[EXERCISE PROMPT] Transcribe the data exactly.

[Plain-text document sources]

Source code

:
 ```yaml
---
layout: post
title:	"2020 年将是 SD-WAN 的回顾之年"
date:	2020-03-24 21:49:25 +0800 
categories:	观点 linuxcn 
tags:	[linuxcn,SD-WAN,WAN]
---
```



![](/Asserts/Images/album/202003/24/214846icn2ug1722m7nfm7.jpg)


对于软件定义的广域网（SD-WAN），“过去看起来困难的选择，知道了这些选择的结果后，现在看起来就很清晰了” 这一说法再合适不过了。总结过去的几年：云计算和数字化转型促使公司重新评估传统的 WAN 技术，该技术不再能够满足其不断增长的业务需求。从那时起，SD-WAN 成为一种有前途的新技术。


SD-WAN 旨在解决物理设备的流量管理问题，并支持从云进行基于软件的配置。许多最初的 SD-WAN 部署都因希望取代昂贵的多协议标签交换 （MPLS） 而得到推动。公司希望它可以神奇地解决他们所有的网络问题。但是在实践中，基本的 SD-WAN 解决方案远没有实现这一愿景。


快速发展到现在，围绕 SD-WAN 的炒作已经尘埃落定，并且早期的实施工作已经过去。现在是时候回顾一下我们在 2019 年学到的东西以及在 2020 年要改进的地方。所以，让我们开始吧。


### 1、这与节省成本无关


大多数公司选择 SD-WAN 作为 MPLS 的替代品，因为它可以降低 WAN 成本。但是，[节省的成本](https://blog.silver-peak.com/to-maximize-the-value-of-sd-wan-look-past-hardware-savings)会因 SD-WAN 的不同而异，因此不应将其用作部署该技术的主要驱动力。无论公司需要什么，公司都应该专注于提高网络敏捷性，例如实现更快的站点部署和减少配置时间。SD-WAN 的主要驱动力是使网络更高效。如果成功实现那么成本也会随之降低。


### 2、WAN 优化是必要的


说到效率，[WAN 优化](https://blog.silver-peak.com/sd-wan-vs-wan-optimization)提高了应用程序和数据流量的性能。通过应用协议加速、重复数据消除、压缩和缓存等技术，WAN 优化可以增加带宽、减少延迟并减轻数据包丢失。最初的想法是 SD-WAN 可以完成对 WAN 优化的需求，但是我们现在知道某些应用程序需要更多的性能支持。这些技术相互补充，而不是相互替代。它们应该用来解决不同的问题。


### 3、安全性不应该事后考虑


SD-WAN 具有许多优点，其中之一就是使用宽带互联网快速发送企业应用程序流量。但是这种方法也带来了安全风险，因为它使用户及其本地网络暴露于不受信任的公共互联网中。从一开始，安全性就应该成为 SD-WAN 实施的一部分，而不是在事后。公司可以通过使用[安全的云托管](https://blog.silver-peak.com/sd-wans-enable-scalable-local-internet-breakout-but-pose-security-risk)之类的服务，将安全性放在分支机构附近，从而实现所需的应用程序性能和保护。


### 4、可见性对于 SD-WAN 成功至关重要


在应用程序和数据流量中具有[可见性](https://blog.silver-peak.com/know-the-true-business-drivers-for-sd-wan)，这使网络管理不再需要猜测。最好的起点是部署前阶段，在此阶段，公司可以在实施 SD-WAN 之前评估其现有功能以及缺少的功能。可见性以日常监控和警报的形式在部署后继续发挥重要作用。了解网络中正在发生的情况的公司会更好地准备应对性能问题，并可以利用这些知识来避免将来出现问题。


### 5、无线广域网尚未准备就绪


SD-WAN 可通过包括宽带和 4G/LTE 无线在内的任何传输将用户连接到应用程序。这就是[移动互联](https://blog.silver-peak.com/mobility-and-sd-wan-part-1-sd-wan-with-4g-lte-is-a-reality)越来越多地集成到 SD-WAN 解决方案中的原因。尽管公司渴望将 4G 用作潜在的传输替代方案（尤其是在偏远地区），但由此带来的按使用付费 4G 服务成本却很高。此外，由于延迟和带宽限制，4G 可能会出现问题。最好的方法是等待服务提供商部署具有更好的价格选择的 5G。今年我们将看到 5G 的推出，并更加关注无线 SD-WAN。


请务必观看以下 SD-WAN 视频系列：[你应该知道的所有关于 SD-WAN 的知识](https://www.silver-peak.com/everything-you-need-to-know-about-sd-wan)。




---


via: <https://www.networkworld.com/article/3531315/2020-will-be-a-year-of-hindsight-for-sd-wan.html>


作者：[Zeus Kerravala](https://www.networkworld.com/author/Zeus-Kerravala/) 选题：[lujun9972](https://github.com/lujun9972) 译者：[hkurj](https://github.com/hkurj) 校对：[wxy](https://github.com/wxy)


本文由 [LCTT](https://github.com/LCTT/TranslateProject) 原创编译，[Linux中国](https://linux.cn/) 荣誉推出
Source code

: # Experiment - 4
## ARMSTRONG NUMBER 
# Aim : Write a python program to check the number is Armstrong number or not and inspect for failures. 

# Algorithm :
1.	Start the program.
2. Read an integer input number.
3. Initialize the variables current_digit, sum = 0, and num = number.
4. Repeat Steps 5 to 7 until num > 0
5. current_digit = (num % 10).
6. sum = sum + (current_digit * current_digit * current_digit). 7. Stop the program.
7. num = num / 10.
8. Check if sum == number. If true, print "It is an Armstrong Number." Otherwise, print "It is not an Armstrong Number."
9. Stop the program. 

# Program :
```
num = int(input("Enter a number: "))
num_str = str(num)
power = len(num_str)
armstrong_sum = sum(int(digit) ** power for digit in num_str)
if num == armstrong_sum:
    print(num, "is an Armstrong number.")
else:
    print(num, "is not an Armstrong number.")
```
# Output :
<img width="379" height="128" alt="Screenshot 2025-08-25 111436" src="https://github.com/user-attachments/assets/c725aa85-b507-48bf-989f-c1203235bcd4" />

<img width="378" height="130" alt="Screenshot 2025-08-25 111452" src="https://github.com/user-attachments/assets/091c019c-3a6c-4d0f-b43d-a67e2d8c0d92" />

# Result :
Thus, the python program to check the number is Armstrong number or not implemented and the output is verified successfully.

[ANSWER SPACE]
Source code

:
 ```yaml
---
layout: post
title:	"2020 年将是 SD-WAN 的回顾之年"
date:	2020-03-24 21:49:25 +0800 
categories:	观点 linuxcn 
tags:	[linuxcn,SD-WAN,WAN]
---
```



![](/Asserts/Images/album/202003/24/214846icn2ug1722m7nfm7.jpg)


对于软件定义的广域网（SD-WAN），“过去看起来困难的选择，知道了这些选择的结果后，现在看起来就很清晰了” 这一说法再合适不过了。总结过去的几年：云计算和数字化转型促使公司重新评估传统的 WAN 技术，该技术不再能够满足其不断增长的业务需求。从那时起，SD-WAN 成为一种有前途的新技术。


SD-WAN 旨在解决物理设备的流量管理问题，并支持从云进行基于软件的配置。许多最初的 SD-WAN 部署都因希望取代昂贵的多协议标签交换 （MPLS） 而得到推动。公司希望它可以神奇地解决他们所有的网络问题。但是在实践中，基本的 SD-WAN 解决方案远没有实现这一愿景。


快速发展到现在，围绕 SD-WAN 的炒作已经尘埃落定，并且早期的实施工作已经过去。现在是时候回顾一下我们在 2019 年学到的东西以及在 2020 年要改进的地方。所以，让我们开始吧。


### 1、这与节省成本无关


大多数公司选择 SD-WAN 作为 MPLS 的替代品，因为它可以降低 WAN 成本。但是，[节省的成本](https://blog.silver-peak.com/to-maximize-the-value-of-sd-wan-look-past-hardware-savings)会因 SD-WAN 的不同而异，因此不应将其用作部署该技术的主要驱动力。无论公司需要什么，公司都应该专注于提高网络敏捷性，例如实现更快的站点部署和减少配置时间。SD-WAN 的主要驱动力是使网络更高效。如果成功实现那么成本也会随之降低。


### 2、WAN 优化是必要的


说到效率，[WAN 优化](https://blog.silver-peak.com/sd-wan-vs-wan-optimization)提高了应用程序和数据流量的性能。通过应用协议加速、重复数据消除、压缩和缓存等技术，WAN 优化可以增加带宽、减少延迟并减轻数据包丢失。最初的想法是 SD-WAN 可以完成对 WAN 优化的需求，但是我们现在知道某些应用程序需要更多的性能支持。这些技术相互补充，而不是相互替代。它们应该用来解决不同的问题。


### 3、安全性不应该事后考虑


SD-WAN 具有许多优点，其中之一就是使用宽带互联网快速发送企业应用程序流量。但是这种方法也带来了安全风险，因为它使用户及其本地网络暴露于不受信任的公共互联网中。从一开始，安全性就应该成为 SD-WAN 实施的一部分，而不是在事后。公司可以通过使用[安全的云托管](https://blog.silver-peak.com/sd-wans-enable-scalable-local-internet-breakout-but-pose-security-risk)之类的服务，将安全性放在分支机构附近，从而实现所需的应用程序性能和保护。


### 4、可见性对于 SD-WAN 成功至关重要


在应用程序和数据流量中具有[可见性](https://blog.silver-peak.com/know-the-true-business-drivers-for-sd-wan)，这使网络管理不再需要猜测。最好的起点是部署前阶段，在此阶段，公司可以在实施 SD-WAN 之前评估其现有功能以及缺少的功能。可见性以日常监控和警报的形式在部署后继续发挥重要作用。了解网络中正在发生的情况的公司会更好地准备应对性能问题，并可以利用这些知识来避免将来出现问题。


### 5、无线广域网尚未准备就绪


SD-WAN 可通过包括宽带和 4G/LTE 无线在内的任何传输将用户连接到应用程序。这就是[移动互联](https://blog.silver-peak.com/mobility-and-sd-wan-part-1-sd-wan-with-4g-lte-is-a-reality)越来越多地集成到 SD-WAN 解决方案中的原因。尽管公司渴望将 4G 用作潜在的传输替代方案（尤其是在偏远地区），但由此带来的按使用付费 4G 服务成本却很高。此外，由于延迟和带宽限制，4G 可能会出现问题。最好的方法是等待服务提供商部署具有更好的价格选择的 5G。今年我们将看到 5G 的推出，并更加关注无线 SD-WAN。


请务必观看以下 SD-WAN 视频系列：[你应该知道的所有关于 SD-WAN 的知识](https://www.silver-peak.com/everything-you-need-to-know-about-sd-wan)。




---


via: <https://www.networkworld.com/article/3531315/2020-will-be-a-year-of-hindsight-for-sd-wan.html>


作者：[Zeus Kerravala](https://www.networkworld.com/author/Zeus-Kerravala/) 选题：[lujun9972](https://github.com/lujun9972) 译者：[hkurj](https://github.com/hkurj) 校对：[wxy](https://github.com/wxy)


本文由 [LCTT](https://github.com/LCTT/TranslateProject) 原创编译，[Linux中国](https://linux.cn/) 荣誉推出
Source code

: # Experiment - 4
## ARMSTRONG NUMBER 
# Aim : Write a python program to check the number is Armstrong number or not and inspect for failures. 

# Algorithm :
1.	Start the program.
2. Read an integer input number.
3. Initialize the variables current_digit, sum = 0, and num = number.
4. Repeat Steps 5 to 7 until num > 0
5. current_digit = (num % 10).
6. sum = sum + (current_digit * current_digit * current_digit). 7. Stop the program.
7. num = num / 10.
8. Check if sum == number. If true, print "It is an Armstrong Number." Otherwise, print "It is not an Armstrong Number."
9. Stop the program. 

# Program :
```
num = int(input("Enter a number: "))
num_str = str(num)
power = len(num_str)
armstrong_sum = sum(int(digit) ** power for digit in num_str)
if num == armstrong_sum:
    print(num, "is an Armstrong number.")
else:
    print(num, "is not an Armstrong number.")
```
# Output :
<img width="379" height="128" alt="Screenshot 2025-08-25 111436" src="https://github.com/user-attachments/assets/c725aa85-b507-48bf-989f-c1203235bcd4" />

<img width="378" height="130" alt="Screenshot 2025-08-25 111452" src="https://github.com/user-attachments/assets/091c019c-3a6c-4d0f-b43d-a67e2d8c0d92" />

# Result :
Thus, the python program to check the number is Armstrong number or not implemented and the output is verified successfully.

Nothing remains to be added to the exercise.